§ PROBLEM STATEMENT
The expected response is the full listing, retyped exactly, without its images.

=== ENTRIES SUPPLIED ===

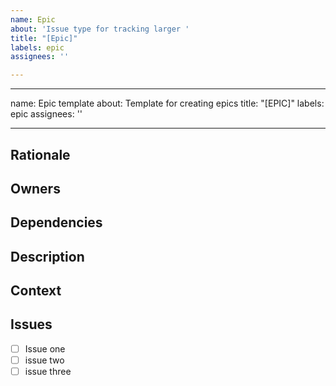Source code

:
 ```yaml
---
name: Epic
about: 'Issue type for tracking larger '
title: "[Epic]"
labels: epic
assignees: ''

---
```


---
name: Epic template
about: Template for creating epics
title: "[EPIC]"
labels: epic
assignees: ''

---

## Rationale ##

## Owners ##

## Dependencies ##

## Description ##

## Context ##

## Issues ##

- [ ]  Issue one
- [ ]  issue two
- [ ]  issue three
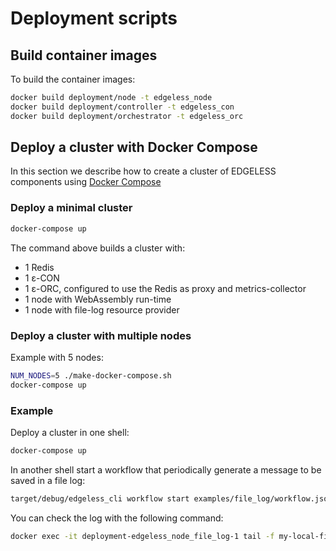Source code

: # Deployment scripts

## Build container images

To build the container images:

```bash
docker build deployment/node -t edgeless_node
docker build deployment/controller -t edgeless_con
docker build deployment/orchestrator -t edgeless_orc
```

## Deploy a cluster with Docker Compose

In this section we describe how to create a cluster of EDGELESS components
using [Docker Compose](https://docs.docker.com/compose/)

### Deploy a minimal cluster

```bash
docker-compose up
```

The command above builds a cluster with:
- 1 Redis
- 1 ε-CON
- 1 ε-ORC, configured to use the Redis as proxy and metrics-collector
- 1 node with WebAssembly run-time
- 1 node with file-log resource provider

### Deploy a cluster with multiple nodes

Example with 5 nodes:

```bash
NUM_NODES=5 ./make-docker-compose.sh
docker-compose up
```

### Example

Deploy a cluster in one shell:

```bash
docker-compose up
```

In another shell start a workflow that periodically generate a message to be saved in a file log:

```bash
target/debug/edgeless_cli workflow start examples/file_log/workflow.json
```

You can check the log with the following command:

```bash
docker exec -it deployment-edgeless_node_file_log-1 tail -f my-local-file.log
```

===

§ TASK RESULT
Source code

:
 ```yaml
---
name: Epic
about: 'Issue type for tracking larger '
title: "[Epic]"
labels: epic
assignees: ''

---
```


---
name: Epic template
about: Template for creating epics
title: "[EPIC]"
labels: epic
assignees: ''

---

## Rationale ##

## Owners ##

## Dependencies ##

## Description ##

## Context ##

## Issues ##

- [ ]  Issue one
- [ ]  issue two
- [ ]  issue three
Source code

: # Deployment scripts

## Build container images

To build the container images:

```bash
docker build deployment/node -t edgeless_node
docker build deployment/controller -t edgeless_con
docker build deployment/orchestrator -t edgeless_orc
```

## Deploy a cluster with Docker Compose

In this section we describe how to create a cluster of EDGELESS components
using [Docker Compose](https://docs.docker.com/compose/)

### Deploy a minimal cluster

```bash
docker-compose up
```

The command above builds a cluster with:
- 1 Redis
- 1 ε-CON
- 1 ε-ORC, configured to use the Redis as proxy and metrics-collector
- 1 node with WebAssembly run-time
- 1 node with file-log resource provider

### Deploy a cluster with multiple nodes

Example with 5 nodes:

```bash
NUM_NODES=5 ./make-docker-compose.sh
docker-compose up
```

### Example

Deploy a cluster in one shell:

```bash
docker-compose up
```

In another shell start a workflow that periodically generate a message to be saved in a file log:

```bash
target/debug/edgeless_cli workflow start examples/file_log/workflow.json
```

You can check the log with the following command:

```bash
docker exec -it deployment-edgeless_node_file_log-1 tail -f my-local-file.log
```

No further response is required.